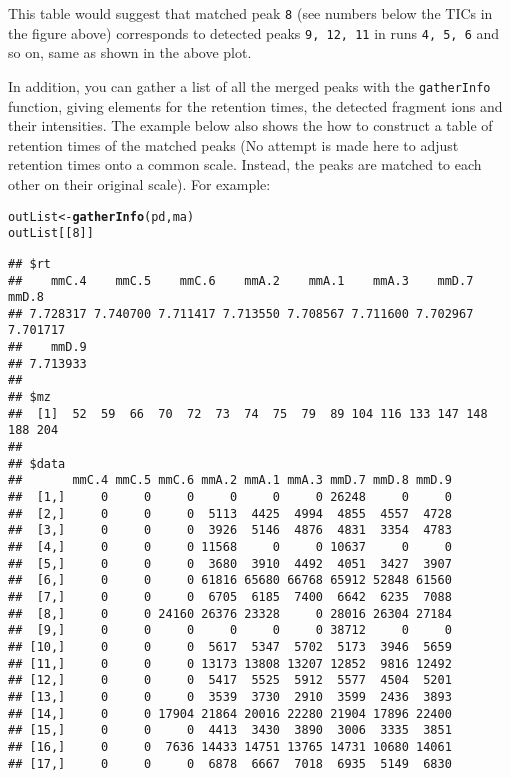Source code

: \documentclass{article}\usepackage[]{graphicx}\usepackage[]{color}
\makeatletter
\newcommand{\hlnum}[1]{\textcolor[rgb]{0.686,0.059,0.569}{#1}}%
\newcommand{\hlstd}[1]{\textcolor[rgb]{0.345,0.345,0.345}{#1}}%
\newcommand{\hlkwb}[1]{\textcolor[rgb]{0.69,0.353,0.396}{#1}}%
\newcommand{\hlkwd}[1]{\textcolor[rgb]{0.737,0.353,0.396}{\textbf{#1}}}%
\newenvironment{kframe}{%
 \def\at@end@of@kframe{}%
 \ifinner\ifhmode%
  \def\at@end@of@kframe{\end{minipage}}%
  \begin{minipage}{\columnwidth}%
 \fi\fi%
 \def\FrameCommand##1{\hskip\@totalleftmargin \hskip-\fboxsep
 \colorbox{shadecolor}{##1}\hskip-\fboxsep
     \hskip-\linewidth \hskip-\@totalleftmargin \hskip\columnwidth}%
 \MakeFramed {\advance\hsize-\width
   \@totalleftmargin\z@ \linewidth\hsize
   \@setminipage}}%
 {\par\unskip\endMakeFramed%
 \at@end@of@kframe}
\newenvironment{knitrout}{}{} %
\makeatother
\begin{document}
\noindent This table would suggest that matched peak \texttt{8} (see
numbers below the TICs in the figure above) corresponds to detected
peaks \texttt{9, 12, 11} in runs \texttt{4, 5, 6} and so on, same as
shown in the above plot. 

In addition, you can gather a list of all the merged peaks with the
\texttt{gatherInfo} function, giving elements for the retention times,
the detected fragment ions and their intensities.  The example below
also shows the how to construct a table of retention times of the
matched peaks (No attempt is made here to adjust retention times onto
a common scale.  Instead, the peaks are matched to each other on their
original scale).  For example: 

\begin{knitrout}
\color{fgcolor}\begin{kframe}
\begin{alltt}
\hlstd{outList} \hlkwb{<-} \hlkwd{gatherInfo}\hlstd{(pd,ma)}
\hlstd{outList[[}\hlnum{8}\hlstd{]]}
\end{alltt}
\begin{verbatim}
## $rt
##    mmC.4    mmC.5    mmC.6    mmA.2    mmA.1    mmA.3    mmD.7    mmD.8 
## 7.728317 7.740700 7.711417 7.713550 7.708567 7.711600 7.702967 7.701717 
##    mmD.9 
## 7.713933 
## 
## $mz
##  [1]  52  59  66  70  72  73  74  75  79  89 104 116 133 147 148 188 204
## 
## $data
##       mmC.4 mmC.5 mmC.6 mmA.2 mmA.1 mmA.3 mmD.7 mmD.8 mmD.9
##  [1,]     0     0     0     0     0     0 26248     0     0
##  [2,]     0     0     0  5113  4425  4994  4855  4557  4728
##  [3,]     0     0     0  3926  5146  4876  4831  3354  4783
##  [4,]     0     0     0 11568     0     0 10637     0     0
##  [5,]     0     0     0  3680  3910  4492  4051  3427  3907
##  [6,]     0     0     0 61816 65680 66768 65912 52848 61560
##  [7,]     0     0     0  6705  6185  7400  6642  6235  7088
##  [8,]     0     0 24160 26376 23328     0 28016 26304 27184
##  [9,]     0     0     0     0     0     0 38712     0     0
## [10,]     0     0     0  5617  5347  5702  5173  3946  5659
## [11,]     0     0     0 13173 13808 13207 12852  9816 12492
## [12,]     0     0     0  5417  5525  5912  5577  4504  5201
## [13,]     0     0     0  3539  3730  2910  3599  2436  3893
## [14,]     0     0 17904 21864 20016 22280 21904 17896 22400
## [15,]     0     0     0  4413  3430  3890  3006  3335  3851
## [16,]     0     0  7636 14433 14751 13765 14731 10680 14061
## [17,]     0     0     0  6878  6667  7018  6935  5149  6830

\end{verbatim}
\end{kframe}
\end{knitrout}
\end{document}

-- -- --

Problem statement >> Print again the lines of the entries above that fall between the line holding "## 7.728317 7.740700" and the line holding "mmD.7 mmD.8 mmD.9", inclusive, exactly as they stand.

Reply >>
## 7.728317 7.740700 7.711417 7.713550 7.708567 7.711600 7.702967 7.701717 
##    mmD.9 
## 7.713933 
## 
## $mz
##  [1]  52  59  66  70  72  73  74  75  79  89 104 116 133 147 148 188 204
## 
## $data
##       mmC.4 mmC.5 mmC.6 mmA.2 mmA.1 mmA.3 mmD.7 mmD.8 mmD.9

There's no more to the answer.